▶ **INSTRUCTIONS TO FOLLOW**: Pull out from the material below all lines with "docs".

▶ **INFORMATION GIVEN**:
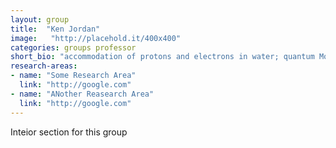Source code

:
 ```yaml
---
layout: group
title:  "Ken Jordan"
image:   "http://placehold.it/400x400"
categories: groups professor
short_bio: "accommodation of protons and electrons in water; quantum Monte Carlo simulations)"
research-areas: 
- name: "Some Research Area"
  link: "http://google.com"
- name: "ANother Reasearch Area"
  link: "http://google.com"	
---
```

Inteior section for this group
--
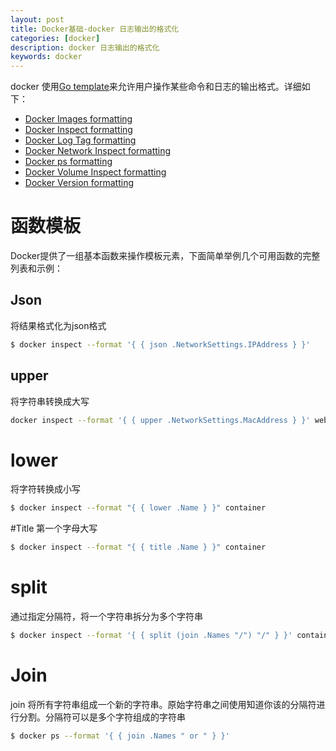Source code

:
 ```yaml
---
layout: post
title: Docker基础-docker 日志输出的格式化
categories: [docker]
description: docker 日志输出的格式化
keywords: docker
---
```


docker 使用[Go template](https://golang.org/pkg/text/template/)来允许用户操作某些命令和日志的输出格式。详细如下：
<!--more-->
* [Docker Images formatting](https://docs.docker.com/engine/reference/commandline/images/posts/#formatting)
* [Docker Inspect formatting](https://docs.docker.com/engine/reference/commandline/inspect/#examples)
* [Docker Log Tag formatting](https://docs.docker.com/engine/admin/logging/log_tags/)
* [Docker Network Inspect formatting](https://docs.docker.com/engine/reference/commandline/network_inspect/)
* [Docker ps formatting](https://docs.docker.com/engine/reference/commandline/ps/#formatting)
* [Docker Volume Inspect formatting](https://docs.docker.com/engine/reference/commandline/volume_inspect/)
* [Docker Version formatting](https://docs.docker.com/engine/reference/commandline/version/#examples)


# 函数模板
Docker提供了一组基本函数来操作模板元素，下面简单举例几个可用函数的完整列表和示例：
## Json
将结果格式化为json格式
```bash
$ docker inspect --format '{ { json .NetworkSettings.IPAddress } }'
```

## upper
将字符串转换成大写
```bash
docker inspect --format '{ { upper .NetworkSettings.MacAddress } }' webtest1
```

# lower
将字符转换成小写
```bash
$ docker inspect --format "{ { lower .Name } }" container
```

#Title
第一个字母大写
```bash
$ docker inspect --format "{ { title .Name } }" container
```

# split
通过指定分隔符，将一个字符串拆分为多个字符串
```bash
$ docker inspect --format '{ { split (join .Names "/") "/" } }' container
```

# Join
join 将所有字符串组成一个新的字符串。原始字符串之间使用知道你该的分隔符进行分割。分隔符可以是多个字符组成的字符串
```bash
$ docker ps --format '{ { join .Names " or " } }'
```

▶ **RESPONSE TO THE EXERCISE**:
* [Docker Images formatting](https://docs.docker.com/engine/reference/commandline/images/posts/#formatting)
* [Docker Inspect formatting](https://docs.docker.com/engine/reference/commandline/inspect/#examples)
* [Docker Log Tag formatting](https://docs.docker.com/engine/admin/logging/log_tags/)
* [Docker Network Inspect formatting](https://docs.docker.com/engine/reference/commandline/network_inspect/)
* [Docker ps formatting](https://docs.docker.com/engine/reference/commandline/ps/#formatting)
* [Docker Volume Inspect formatting](https://docs.docker.com/engine/reference/commandline/volume_inspect/)
* [Docker Version formatting](https://docs.docker.com/engine/reference/commandline/version/#examples)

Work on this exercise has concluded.